On Monday morning, I had a conversation with Beth. She was standing in the doorway of her bedroom, all decked out in her Lycra biking gear, inquiring about our weekend. She wanted to know what we'd thought of Decompression, a regional Burning Man event held every fall. Travis had joined me, my husband, and our two children for this event, which means he'd gotten to drive five hours, then interact with a bunch of strangers, then try to hula hoop while getting sunburned, then wait around for the effigy to burn, then sleep alone (in a tent that didn't zip up properly, right near a sound stage with loud music going all night), then go through the trauma of having to use a port-a-potty that was literally overflowing, and then drive five hours back home. I don't think the fact that he and I managed, at one point, to have sex in the back seat of his car nearly made up for what he went through this past weekend. But Travis is a good sport.
“It was really interesting,” he said, telling Beth about the fire, the fireworks, the dancing and the dressing up.
Beth heard his recap without really listening to it, and then delivered her verdict, which was directed at me rather than Travis:
“I just don't understand what people get out of big 'creative' gatherings like that,” she said, with the subtlest of sneers. “I have no interest in going, myself. I mean, sure, there's stuff to see, but how enjoyable is it when everyone there is just showing off, putting all this effort into their project, their self-expression, trying to look good?”
Now, I'm not a major Burning Man devotee.

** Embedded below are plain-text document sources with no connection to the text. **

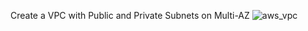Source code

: Create a VPC with Public and Private Subnets on Multi-AZ
![aws_vpc](https://github.com/gokul98raj/Terraform-vpc/assets/42057165/171cf09f-208a-4797-acc3-bcd523ad0376)
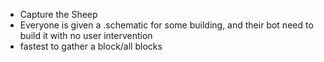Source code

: - Capture the Sheep
- Everyone is given a .schematic for some building, and their bot need to build it with no user intervention
- fastest to gather a block/all blocks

I've been to a few regional events in the past couple of years, mainly because my husband has become a major Burning Man devotee, and I want to support his interests.
Nevertheless, I felt compelled to set Beth straight, so I launched into a fairly impassioned speech on what I get out of Burning Man events. I told her about the nexus of the sacred and the profane, the authenticity and spontaneity of the proceedings, the sheer likeability of most of the people there. I got a bit preachy about the Burner principle of Radical Inclusion.
I felt a little funny delivering this manifesto, given that I myself had been bitten, pretty severely, by the judgment bug at Decompression.
Exhibit A: Man eats unheated ravioli straight out of the can, using his fingers. Food snob that I am, I repress a shudder. Travis notices my reaction, and ribs me a little: “What wine would pair best with that meal, do you think?”
Exhibit B: I offer a plate of bacon to a group of guys who've been up all night, all of whom are very, very stoned and/or inebriated. Some of them have trouble locating the piece of bacon with their fingers. One of them holds up the plastic inner liner of a boxed wine, which still has a little bit of red liquid sloshing around in it, and gestures in my direction. I politely decline to drink from the communal spigot. Understand: it's 9 a.m. In my book, red wine is simply not breakfast fare.
I looked at those people and, in my mind, said the same thing Beth was saying: “I just don't understand what you're getting out of this.” I looked at them and thought, “You are uncool, unclassy, and – worst of all – unhealthy.” I looked at them and thought, “I'm better than you.”
So why was I jumping to the defense of Decompression, Burners as a group, the whole Burning Man code of ethics? Simple: because Beth wasn't really attacking the notion of “big 'creative' gatherings” – she was attacking me. There was a subtext to her dismissive comments, and it was this: “I'm better than you.”
Listening to Beth's critique, I discovered something I genuinely like about the Burning Man events I've attended, something I find truly valuable: the almost complete absence of judgment there, the near-freedom from one-upsmanship. I say “almost complete absence” and “near-freedom” because, after all, I was there, along with my holier-than-thou snobbery.
Does that make me a hypocrite? Yes.
When it comes right down to it, we're all hypocrites – at least until we realize that Radical Inclusion means seeing OURSELVES as whole beings. It means accepting that the parts of ourselves we like and approve of are intimately entangled with parts of ourselves we dislike and wish to disavow. Radical Inclusion could just as well be called Shadow Integration.
And this brings me to another observation: it has always seemed to me that the people who are most judgmental of me and my polyamorous “lifestyle” are people who are struggling with desires they can't accept, fantasy scripts they can't bear to see actually acted out by someone else.
Maybe Beth's real issue with me is that I remind her too much of herself. Just a guess.